From Guptkashi, pilgrims proceed north to Kedarnath, and the last stage of their journey—about a day’s march—must be covered on foot or horseback. The temple of Kedarnath, situated at a height of 11,753 feet, is encircled by snowcapped peaks, and Atkinson has conjectured that ‘the symbol of the linga may have arisen from the pointed peaks around his (God Shiva’s) original home.’
The temple is dedicated to Sadashiva, the subterranean form of the god, who, ‘fleeing from the Pandavas took refuge here in the form of a he-buffalo.’
We leave the Mandakini to visit Tungnath on the Chandrashila range. But I will return to this river. It has captured my mind and heart.
The Magic Of Tungnath
The mountains and valleys of Garhwal never fail to spring surprises on the traveller in search of the picturesque. It is impossible to know every corner of the Himalayas, which means that there are always new corners to discover; forest or meadow, mountain stream or wayside shrine.

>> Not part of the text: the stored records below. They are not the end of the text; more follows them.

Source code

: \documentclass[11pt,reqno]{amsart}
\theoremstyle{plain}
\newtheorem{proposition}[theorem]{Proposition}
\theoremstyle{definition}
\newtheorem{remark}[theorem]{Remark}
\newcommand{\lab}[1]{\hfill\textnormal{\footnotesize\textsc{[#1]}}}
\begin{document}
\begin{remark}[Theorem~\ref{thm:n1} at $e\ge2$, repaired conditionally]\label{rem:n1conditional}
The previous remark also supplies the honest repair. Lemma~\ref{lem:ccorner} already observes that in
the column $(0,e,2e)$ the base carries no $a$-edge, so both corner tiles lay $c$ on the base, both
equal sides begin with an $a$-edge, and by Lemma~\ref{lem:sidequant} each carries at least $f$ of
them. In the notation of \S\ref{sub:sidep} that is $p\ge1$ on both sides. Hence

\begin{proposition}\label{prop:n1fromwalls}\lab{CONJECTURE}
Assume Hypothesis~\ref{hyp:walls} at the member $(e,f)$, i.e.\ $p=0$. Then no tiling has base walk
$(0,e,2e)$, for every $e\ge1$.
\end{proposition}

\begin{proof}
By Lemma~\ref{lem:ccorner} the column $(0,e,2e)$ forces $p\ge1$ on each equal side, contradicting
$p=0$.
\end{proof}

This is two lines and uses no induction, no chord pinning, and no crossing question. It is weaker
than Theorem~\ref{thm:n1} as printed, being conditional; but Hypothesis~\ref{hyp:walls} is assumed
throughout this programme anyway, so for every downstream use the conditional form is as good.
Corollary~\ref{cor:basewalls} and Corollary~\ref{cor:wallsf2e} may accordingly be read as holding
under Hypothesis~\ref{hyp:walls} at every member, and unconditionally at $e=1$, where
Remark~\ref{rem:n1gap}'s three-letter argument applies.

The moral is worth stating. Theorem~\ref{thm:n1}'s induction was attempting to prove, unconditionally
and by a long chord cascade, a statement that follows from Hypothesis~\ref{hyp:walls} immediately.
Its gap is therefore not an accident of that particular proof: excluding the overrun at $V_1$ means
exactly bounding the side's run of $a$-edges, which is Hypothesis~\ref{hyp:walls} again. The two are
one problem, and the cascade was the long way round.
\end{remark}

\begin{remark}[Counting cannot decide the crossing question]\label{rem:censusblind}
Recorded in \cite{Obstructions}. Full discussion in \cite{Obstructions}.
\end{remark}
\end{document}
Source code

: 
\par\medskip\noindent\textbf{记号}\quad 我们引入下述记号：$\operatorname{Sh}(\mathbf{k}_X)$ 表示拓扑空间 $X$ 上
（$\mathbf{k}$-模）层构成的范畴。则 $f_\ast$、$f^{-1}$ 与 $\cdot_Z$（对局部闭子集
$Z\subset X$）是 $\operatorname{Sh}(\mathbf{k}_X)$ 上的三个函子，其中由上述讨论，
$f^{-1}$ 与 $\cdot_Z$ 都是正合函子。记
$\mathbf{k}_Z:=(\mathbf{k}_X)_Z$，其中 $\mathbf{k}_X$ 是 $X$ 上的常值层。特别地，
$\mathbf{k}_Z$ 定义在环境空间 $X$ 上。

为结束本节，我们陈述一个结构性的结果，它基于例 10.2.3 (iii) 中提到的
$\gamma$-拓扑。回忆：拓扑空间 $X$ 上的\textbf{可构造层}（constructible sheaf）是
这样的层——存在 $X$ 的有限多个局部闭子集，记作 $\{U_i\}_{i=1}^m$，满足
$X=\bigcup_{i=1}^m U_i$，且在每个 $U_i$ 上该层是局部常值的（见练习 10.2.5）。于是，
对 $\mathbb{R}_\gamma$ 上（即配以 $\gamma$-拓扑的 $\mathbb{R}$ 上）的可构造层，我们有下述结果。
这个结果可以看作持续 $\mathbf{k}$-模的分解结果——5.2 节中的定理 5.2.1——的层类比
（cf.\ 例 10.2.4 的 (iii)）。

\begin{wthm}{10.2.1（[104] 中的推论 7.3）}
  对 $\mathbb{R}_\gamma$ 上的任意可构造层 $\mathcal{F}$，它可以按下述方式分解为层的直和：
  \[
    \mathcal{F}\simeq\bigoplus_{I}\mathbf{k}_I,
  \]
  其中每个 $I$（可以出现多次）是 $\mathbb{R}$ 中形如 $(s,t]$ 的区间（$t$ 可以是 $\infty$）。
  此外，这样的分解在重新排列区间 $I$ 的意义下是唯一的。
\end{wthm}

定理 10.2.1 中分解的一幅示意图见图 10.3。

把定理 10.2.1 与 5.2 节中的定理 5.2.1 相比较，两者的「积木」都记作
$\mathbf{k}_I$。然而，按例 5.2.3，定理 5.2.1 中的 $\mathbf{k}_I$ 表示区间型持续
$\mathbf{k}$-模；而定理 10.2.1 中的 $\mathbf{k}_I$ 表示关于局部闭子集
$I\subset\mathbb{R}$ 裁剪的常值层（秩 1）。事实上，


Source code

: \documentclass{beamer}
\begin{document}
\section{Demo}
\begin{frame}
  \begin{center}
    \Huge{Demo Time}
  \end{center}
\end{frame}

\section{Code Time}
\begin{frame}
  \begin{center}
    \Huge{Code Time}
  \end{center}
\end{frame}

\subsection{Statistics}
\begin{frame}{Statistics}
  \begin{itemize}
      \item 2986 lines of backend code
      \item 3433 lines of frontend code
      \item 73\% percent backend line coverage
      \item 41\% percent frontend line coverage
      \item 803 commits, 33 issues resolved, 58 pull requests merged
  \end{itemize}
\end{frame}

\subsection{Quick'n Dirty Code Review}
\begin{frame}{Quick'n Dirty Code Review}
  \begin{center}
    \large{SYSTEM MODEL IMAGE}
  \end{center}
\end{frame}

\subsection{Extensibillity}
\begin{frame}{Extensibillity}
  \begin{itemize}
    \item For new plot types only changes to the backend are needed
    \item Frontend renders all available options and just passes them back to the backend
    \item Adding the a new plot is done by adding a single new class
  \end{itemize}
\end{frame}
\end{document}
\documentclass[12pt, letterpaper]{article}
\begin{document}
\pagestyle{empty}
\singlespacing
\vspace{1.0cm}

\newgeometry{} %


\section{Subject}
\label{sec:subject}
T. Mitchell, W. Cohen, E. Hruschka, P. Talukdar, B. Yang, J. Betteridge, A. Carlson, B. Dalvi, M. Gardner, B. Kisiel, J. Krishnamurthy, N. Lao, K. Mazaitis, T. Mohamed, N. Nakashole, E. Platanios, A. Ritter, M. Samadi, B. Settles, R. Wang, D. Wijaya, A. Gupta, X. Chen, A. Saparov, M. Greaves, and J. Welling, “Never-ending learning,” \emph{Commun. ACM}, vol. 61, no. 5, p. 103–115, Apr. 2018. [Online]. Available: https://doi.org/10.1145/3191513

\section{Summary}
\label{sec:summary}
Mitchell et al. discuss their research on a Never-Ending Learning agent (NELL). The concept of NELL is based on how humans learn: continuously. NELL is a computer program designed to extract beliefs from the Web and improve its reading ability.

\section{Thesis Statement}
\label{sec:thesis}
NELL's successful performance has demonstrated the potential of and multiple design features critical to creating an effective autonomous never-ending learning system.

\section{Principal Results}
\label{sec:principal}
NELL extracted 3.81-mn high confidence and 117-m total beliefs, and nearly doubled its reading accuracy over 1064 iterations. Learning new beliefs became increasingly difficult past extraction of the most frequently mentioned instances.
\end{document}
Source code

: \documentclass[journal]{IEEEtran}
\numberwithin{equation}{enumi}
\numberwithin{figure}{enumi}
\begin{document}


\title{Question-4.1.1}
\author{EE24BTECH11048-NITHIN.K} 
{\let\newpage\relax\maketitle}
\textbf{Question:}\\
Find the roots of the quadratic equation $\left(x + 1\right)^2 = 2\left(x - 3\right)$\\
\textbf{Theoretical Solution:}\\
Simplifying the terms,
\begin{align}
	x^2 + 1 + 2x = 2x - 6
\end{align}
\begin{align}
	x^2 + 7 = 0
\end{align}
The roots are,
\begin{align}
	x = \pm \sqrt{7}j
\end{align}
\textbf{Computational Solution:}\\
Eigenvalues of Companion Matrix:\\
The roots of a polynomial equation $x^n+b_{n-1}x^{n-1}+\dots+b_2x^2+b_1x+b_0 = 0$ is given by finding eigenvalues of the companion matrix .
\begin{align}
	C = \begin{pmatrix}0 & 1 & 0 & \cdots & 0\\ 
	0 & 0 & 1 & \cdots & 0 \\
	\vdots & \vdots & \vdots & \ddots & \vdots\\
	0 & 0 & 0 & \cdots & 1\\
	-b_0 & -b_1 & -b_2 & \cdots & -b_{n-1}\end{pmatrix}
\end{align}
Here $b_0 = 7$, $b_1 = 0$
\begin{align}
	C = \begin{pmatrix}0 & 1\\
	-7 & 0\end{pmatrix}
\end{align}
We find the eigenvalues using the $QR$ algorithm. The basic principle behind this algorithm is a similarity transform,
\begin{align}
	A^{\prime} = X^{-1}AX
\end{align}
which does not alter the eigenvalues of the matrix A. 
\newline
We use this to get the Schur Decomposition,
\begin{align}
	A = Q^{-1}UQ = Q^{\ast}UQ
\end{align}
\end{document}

The temple of Tungnath, at a little over 12,000 feet, is the highest shrine on the inner Himalayan range. It lies just below the Chandrashila peak. Some way off the main pilgrim routes, it is less frequented than Kedarnath or Badrinath, although it forms a part of the Kedar temple establishment. The priest here is a local man, a Brahmin from the village of Maku; the other Kedar temples have South Indian priests, a tradition begun by Sankaracharya, the eighth-century Hindu reformer and revivalist.
Tungnath’s lonely eminence gives it a magic of its own. To get there (or beyond it), one passes through some of the most delightful temperate forest in the Garhwal Himalayas. Pilgrim or trekker, or just plain rambler like myself, one comes away a better man, forest refreshed and more aware of what the world was really like before mankind began to strip it bare.
Duiri Tal, a small lake, lies cradled on the hill above Okhimath at a height of 8,000 feet. It was a favourite spot of one of Garhwal’s earliest British Commissioners, J.H. Batten, whose administration continued for twenty years (1836-56). He wrote:
The day I reached there it was snowing and young trees were laid prostrate under the weight of snow, the lake was frozen over to a depth of about two inches. There was no human habitation and the place looked a veritable wilderness. The next morning when the sun appeared, the Chaukhamba and many other peaks extending as far as Kedarnath seemed covered with a new quilt of snow as if close at hand. The whole scene was so exquisite that one could not tire of gazing at it for hours. I thi
nk a person who has a subdued settled despair in his mind would all of a sudden feel a kind of bounding and exalting cheerfulness which will be imparted to his frame by the atmosphere of Duiri Tal.
This feeling of uplift can be experienced almost anywhere along the Tungnath range. Duiri Tal is still some way off the beaten track and anyone wishing to spend the night there should carry a tent. But further along this range, the road ascends to Dugalbeta (at about 9,000 feet) where a PWD rest-house, gaily painted, has come up like some exotic orchid in the midst of a lush meadow topped by excelsia pines and pencil cedars. Many an official who has stayed here has rhapsodized on the charms of Dugalbeta; and if you are unofficial (and therefore not entitled to stay in the bungalow), you can move on to Chopta, lusher still, where there is accommodation of a sort for pilgrims and other hardy souls. Two or three little tea-shops provide mattresses and quilts. The Garhwal Mandal is putting up a rest-house. These tourist rest-houses scattered over the length and breadth of Garhwal, are a great boon to the traveller; but during the pilgrim season (May-June) they are filled to overflowing and if you turn up unexpectedly you might have to take your pick of tea-shop or dharamshala, of a lucky dip, since they vary a good deal in comfort and cleanliness.
The trek from Chopta to Tungnath is only three and a half miles, but in that distance one ascends about 3,000 feet, and the pilgrim may be forgiven for feeling that at places he is on a perpendicular path. Like a ladder to heaven, I couldn’t help thinking.